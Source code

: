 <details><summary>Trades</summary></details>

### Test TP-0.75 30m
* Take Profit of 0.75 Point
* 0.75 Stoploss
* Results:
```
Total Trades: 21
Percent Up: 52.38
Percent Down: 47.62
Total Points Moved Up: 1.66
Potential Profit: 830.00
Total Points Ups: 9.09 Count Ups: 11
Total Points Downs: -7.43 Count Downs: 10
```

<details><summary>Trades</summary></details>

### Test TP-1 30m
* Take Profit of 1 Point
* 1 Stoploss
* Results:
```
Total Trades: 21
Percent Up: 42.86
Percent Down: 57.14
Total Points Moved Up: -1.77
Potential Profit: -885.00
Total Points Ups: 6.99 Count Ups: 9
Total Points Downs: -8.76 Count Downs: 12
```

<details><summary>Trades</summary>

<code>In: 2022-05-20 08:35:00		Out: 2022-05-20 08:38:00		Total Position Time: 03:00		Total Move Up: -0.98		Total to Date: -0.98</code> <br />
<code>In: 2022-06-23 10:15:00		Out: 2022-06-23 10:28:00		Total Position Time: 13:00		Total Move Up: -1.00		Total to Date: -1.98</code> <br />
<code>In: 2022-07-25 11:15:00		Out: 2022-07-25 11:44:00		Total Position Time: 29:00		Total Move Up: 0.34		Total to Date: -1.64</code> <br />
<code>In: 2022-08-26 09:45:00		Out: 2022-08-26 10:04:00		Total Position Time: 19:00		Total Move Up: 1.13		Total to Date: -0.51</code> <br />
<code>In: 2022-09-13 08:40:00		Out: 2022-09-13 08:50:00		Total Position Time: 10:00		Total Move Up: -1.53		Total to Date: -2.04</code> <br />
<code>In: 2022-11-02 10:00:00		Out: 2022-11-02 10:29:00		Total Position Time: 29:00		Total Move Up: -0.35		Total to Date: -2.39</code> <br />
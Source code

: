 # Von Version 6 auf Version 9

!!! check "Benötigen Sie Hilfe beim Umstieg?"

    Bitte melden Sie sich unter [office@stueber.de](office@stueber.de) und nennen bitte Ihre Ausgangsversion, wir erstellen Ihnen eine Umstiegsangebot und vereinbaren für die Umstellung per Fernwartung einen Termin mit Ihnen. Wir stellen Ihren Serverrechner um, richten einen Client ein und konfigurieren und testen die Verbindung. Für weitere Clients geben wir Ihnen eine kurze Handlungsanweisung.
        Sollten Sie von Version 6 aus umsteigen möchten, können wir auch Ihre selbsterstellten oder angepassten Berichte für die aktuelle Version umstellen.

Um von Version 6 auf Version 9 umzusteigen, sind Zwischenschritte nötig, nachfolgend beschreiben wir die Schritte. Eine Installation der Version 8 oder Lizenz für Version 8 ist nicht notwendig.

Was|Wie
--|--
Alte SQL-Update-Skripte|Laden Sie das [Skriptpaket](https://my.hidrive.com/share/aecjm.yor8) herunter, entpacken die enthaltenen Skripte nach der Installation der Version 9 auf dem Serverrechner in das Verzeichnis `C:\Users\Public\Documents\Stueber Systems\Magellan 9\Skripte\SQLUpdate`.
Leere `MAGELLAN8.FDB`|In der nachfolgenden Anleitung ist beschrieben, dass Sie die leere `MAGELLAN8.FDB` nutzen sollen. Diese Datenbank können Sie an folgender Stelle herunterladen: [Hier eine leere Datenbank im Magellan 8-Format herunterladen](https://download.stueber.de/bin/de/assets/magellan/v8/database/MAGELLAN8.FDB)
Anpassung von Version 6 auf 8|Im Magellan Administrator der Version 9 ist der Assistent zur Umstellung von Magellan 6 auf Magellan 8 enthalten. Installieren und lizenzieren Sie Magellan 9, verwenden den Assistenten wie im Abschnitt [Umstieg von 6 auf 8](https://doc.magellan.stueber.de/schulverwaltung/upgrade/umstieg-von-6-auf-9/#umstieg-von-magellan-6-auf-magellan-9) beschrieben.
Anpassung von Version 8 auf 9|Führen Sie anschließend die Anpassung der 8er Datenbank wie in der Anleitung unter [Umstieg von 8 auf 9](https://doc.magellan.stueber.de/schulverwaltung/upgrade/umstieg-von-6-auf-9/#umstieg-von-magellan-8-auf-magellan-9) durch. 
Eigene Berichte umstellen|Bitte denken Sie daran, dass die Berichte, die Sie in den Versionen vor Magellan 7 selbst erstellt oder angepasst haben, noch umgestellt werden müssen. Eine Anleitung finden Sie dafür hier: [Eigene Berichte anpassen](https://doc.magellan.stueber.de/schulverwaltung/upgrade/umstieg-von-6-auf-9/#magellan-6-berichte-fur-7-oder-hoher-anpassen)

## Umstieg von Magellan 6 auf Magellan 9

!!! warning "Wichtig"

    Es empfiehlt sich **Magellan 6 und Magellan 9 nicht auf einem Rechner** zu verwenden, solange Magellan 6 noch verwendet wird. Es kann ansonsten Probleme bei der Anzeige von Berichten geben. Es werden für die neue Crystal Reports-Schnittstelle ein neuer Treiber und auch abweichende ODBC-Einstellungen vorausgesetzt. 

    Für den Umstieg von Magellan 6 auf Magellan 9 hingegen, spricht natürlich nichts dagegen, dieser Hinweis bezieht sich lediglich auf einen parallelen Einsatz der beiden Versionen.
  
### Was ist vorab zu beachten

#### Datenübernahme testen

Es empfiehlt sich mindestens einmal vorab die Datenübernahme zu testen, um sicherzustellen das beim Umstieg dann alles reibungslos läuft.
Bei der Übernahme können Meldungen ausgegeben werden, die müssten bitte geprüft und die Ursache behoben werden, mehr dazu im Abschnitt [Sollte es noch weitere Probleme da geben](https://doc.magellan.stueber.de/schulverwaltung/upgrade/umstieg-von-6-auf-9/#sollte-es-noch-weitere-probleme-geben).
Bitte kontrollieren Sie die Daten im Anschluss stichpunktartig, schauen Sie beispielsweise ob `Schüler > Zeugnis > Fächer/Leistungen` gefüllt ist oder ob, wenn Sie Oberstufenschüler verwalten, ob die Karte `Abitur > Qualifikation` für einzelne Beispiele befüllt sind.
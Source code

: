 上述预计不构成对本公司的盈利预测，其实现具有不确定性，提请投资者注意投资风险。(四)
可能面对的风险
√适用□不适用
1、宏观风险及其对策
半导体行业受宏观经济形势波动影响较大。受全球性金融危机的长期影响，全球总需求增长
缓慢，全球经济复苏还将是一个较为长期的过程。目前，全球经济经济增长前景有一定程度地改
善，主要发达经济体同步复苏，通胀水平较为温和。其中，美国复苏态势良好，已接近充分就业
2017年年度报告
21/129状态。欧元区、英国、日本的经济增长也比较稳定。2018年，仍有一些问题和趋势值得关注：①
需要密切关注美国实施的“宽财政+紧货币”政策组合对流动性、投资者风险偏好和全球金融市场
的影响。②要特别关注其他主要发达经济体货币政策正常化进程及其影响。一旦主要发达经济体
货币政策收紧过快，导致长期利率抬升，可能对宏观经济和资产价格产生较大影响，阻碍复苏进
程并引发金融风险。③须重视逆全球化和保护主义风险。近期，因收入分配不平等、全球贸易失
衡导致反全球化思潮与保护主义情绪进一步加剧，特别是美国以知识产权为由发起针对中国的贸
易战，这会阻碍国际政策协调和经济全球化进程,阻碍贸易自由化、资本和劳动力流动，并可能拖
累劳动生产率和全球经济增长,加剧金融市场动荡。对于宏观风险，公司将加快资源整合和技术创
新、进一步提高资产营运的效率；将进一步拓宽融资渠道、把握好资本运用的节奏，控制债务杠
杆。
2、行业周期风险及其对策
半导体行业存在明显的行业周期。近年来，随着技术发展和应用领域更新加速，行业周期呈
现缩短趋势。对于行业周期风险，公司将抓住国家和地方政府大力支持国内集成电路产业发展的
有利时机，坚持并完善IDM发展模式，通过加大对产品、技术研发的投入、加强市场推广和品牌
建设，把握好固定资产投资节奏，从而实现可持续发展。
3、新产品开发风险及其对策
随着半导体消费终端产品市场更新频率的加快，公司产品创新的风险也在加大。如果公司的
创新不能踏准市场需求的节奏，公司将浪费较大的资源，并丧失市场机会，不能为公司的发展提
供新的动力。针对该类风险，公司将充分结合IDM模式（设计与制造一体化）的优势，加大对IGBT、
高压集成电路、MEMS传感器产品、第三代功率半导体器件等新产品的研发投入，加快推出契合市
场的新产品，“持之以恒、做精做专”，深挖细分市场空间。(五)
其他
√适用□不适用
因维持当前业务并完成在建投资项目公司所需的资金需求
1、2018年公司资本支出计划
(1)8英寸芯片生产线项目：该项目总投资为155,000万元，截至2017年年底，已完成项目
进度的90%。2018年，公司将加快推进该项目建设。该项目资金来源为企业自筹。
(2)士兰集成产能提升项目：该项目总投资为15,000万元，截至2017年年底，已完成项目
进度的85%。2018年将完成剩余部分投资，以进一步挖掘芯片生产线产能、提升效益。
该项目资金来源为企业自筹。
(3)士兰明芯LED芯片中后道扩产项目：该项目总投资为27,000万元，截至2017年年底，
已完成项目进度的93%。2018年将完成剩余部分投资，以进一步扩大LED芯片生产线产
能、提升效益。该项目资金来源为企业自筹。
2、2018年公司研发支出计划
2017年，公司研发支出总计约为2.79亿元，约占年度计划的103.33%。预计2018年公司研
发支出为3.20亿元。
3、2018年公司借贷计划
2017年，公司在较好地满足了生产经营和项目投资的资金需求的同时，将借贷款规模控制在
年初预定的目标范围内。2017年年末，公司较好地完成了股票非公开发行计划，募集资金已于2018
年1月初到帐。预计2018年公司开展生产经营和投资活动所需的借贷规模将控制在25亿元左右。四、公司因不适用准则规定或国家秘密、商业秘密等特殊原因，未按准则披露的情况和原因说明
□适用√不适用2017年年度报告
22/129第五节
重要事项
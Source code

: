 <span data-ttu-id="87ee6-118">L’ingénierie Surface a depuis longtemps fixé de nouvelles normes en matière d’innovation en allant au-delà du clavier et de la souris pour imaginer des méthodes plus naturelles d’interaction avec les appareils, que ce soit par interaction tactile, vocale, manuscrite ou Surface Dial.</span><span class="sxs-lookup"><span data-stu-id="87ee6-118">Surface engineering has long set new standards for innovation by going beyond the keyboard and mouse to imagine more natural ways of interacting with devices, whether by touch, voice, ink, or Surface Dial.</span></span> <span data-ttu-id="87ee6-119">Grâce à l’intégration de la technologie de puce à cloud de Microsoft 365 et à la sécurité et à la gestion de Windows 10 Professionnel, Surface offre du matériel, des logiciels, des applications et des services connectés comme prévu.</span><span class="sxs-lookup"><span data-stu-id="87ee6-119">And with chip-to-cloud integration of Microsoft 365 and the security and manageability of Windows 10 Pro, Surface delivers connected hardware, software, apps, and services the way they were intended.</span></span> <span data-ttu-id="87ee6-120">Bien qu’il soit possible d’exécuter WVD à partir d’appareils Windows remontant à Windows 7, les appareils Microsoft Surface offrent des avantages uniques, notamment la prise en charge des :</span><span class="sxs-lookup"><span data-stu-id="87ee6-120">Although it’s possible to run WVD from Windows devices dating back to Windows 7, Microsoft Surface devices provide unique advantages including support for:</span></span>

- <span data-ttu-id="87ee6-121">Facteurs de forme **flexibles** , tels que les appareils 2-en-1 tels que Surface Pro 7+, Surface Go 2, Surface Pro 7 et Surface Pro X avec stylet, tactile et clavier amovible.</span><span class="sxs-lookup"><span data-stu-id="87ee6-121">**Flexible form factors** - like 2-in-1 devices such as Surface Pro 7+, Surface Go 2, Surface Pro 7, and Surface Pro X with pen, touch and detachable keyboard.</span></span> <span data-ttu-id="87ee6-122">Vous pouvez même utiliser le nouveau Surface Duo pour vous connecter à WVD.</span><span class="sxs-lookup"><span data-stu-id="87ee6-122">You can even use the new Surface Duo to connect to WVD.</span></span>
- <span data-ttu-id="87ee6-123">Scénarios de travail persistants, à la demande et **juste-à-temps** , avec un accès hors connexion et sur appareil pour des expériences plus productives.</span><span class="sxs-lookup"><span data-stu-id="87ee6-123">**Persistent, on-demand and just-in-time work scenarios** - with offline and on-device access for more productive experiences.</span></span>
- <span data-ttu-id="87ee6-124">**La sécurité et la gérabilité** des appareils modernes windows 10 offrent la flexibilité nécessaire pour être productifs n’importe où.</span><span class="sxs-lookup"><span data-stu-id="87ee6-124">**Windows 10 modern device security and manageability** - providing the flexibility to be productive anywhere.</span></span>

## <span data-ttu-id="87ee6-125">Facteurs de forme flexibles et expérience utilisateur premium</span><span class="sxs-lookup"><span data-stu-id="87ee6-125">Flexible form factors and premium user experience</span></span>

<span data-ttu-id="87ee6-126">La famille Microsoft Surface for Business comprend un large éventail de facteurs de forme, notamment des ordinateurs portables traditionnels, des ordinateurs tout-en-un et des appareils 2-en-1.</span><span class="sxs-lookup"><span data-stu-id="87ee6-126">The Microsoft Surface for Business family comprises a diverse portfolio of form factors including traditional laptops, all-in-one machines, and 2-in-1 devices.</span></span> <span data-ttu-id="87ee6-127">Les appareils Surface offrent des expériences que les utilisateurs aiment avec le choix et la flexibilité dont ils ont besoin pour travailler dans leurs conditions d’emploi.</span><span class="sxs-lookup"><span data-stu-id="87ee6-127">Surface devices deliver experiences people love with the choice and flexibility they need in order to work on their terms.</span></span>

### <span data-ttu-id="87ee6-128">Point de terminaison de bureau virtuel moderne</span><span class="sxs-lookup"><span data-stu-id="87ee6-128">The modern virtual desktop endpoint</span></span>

:::::

[Task goal]: Return nothing but the lines from the first line of the listing through the line with "-2.04</code> <br />", please, keeping every one of them unchanged.

[Output of the task]:
Source code

: <details><summary>Trades</summary></details>

### Test TP-0.75 30m
* Take Profit of 0.75 Point
* 0.75 Stoploss
* Results:
```
Total Trades: 21
Percent Up: 52.38
Percent Down: 47.62
Total Points Moved Up: 1.66
Potential Profit: 830.00
Total Points Ups: 9.09 Count Ups: 11
Total Points Downs: -7.43 Count Downs: 10
```

<details><summary>Trades</summary></details>

### Test TP-1 30m
* Take Profit of 1 Point
* 1 Stoploss
* Results:
```
Total Trades: 21
Percent Up: 42.86
Percent Down: 57.14
Total Points Moved Up: -1.77
Potential Profit: -885.00
Total Points Ups: 6.99 Count Ups: 9
Total Points Downs: -8.76 Count Downs: 12
```

<details><summary>Trades</summary>

<code>In: 2022-05-20 08:35:00		Out: 2022-05-20 08:38:00		Total Position Time: 03:00		Total Move Up: -0.98		Total to Date: -0.98</code> <br />
<code>In: 2022-06-23 10:15:00		Out: 2022-06-23 10:28:00		Total Position Time: 13:00		Total Move Up: -1.00		Total to Date: -1.98</code> <br />
<code>In: 2022-07-25 11:15:00		Out: 2022-07-25 11:44:00		Total Position Time: 29:00		Total Move Up: 0.34		Total to Date: -1.64</code> <br />
<code>In: 2022-08-26 09:45:00		Out: 2022-08-26 10:04:00		Total Position Time: 19:00		Total Move Up: 1.13		Total to Date: -0.51</code> <br />
<code>In: 2022-09-13 08:40:00		Out: 2022-09-13 08:50:00		Total Position Time: 10:00		Total Move Up: -1.53		Total to Date: -2.04</code> <br />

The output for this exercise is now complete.